__Available data__
┏━━
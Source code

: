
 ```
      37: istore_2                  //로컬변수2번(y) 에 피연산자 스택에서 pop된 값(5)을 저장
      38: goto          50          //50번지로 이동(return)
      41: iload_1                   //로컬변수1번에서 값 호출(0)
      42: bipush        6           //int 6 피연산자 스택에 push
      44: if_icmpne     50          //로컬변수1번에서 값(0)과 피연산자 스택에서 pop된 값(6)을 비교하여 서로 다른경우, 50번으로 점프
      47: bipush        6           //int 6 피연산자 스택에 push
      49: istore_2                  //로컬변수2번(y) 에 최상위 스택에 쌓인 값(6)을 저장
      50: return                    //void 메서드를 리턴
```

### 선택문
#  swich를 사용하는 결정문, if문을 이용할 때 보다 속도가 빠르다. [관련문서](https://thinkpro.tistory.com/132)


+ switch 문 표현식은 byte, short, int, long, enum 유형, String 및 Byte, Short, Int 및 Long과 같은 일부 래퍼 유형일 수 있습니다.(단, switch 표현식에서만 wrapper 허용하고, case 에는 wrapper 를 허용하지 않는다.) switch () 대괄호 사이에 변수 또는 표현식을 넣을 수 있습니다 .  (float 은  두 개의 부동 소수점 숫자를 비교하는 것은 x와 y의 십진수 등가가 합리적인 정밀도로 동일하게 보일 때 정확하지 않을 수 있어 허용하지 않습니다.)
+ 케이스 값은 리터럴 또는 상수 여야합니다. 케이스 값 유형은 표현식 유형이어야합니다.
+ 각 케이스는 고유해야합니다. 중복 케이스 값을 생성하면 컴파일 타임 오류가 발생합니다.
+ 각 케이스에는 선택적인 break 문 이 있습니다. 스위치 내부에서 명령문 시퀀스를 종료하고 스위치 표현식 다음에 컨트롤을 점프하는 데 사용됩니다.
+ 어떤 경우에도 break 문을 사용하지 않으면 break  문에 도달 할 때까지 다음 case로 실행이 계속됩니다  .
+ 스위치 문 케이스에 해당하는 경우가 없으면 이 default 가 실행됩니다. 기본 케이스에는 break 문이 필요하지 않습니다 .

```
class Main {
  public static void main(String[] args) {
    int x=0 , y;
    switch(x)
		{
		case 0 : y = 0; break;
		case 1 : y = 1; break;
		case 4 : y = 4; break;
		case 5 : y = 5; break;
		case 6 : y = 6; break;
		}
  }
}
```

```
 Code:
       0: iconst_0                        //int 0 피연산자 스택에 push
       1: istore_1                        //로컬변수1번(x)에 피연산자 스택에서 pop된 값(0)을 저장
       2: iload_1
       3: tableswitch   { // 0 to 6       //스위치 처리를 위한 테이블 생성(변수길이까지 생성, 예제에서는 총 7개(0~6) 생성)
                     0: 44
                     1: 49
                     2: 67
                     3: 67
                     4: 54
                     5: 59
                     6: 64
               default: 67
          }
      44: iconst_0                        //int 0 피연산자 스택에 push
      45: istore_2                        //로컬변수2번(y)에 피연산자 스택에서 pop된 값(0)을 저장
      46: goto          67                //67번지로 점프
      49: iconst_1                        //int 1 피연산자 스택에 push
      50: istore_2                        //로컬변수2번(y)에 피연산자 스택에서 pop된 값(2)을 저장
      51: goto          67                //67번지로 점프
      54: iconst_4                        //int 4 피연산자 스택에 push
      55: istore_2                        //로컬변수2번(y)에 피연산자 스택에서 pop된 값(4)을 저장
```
┗━━
__Work request__
Each line of the entries above that contains "break" must be copied into the answer.

__Task solution__
+ 각 케이스에는 선택적인 break 문 이 있습니다. 스위치 내부에서 명령문 시퀀스를 종료하고 스위치 표현식 다음에 컨트롤을 점프하는 데 사용됩니다.
+ 어떤 경우에도 break 문을 사용하지 않으면 break  문에 도달 할 때까지 다음 case로 실행이 계속됩니다  .
+ 스위치 문 케이스에 해당하는 경우가 없으면 이 default 가 실행됩니다. 기본 케이스에는 break 문이 필요하지 않습니다 .
		case 0 : y = 0; break;
		case 1 : y = 1; break;
		case 4 : y = 4; break;
		case 5 : y = 5; break;
		case 6 : y = 6; break;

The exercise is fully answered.